Los efectos bucodentales que se producen cuando un niñ@ se chupa el dedo van a depender de la posición, intensidad, frecuencia y duración del hábito de succión. Si se prolonga más allá de los 3 años, puede dar lugar a una serie de alteraciones bucales.
La presión continua altera la alineación de la dentadura y el desarrollo de los huesos maxilares. Las consecuencias más comunes incluyen:
-Mordida abierta anterior: los dientes frontales superiores e inferiores no se tocan al cerrar la boca, dejando un espacio entre ellos.
-Deformidad del paladar: puede volverse más estrecho y profundo (conocido como paladar ojival o alto), afectando a la respiración y al habla.
-Maloclusión dental: los dientes superiores se desplazan hacia adelante y los inferiores hacia atrás.

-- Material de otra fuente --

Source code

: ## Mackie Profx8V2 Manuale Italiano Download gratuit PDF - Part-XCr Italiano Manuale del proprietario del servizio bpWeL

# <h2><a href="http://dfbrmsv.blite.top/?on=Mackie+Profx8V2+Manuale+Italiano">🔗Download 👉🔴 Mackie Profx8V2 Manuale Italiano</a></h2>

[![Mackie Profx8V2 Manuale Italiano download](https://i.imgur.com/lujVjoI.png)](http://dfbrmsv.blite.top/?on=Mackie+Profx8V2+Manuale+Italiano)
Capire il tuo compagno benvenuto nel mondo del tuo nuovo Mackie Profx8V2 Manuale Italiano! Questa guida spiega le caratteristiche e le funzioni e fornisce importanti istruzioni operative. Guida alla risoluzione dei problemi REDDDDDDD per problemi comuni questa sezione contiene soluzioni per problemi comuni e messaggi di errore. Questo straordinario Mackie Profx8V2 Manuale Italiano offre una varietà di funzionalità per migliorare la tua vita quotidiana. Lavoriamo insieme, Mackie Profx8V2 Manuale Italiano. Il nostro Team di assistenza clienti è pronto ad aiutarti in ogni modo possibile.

-Deglución atípica: la lengua cambia su posición natural y se empuja hacia adelante.
Este comportamiento, que de primeras puede parecer inofensivo, tiene implicaciones que van más allá de lo estético. Afecta al desarrollo facial y puede influir incluso en la forma de hablar y masticar. Además, hay que tener en cuenta que la succión del dedo expone a bacterias y virus dañinos, lo que aumenta el riesgo de infecciones. La boca, al estar cálida y húmeda, proporciona un entorno favorable para la reproducción de estos patógenos. Estos microorganismos dañinos causan múltiples enfermedades en las encías, los dientes y la boca.
Por eso, es importante la prevención y la intervención temprana. El objetivo es motivar al niñ@ para que deje de chuparse el dedo por decisión propia, utilizando recompensas y dinámicas lúdicas. En casos más persistentes y severos, existen unos dispositivos intraorales que impiden la colocación del dedo sin causar molestias y favorecen que el hábito desaparezca.
Este enfoque preventivo no sólo evita futuros tratamientos complejos, sino que también fomenta una relación positiva del pequeñ@ con el dentista desde edades tempranas.
Un mal uso tanto del biberón como del chupete también afectará a la salud oral. Será fundamental utilizar refuerzos positivos que motiven al niñ@ a abandonar las malas costumbres. Una visita a tiempo al dentista será esencial para mantener su salud bucal.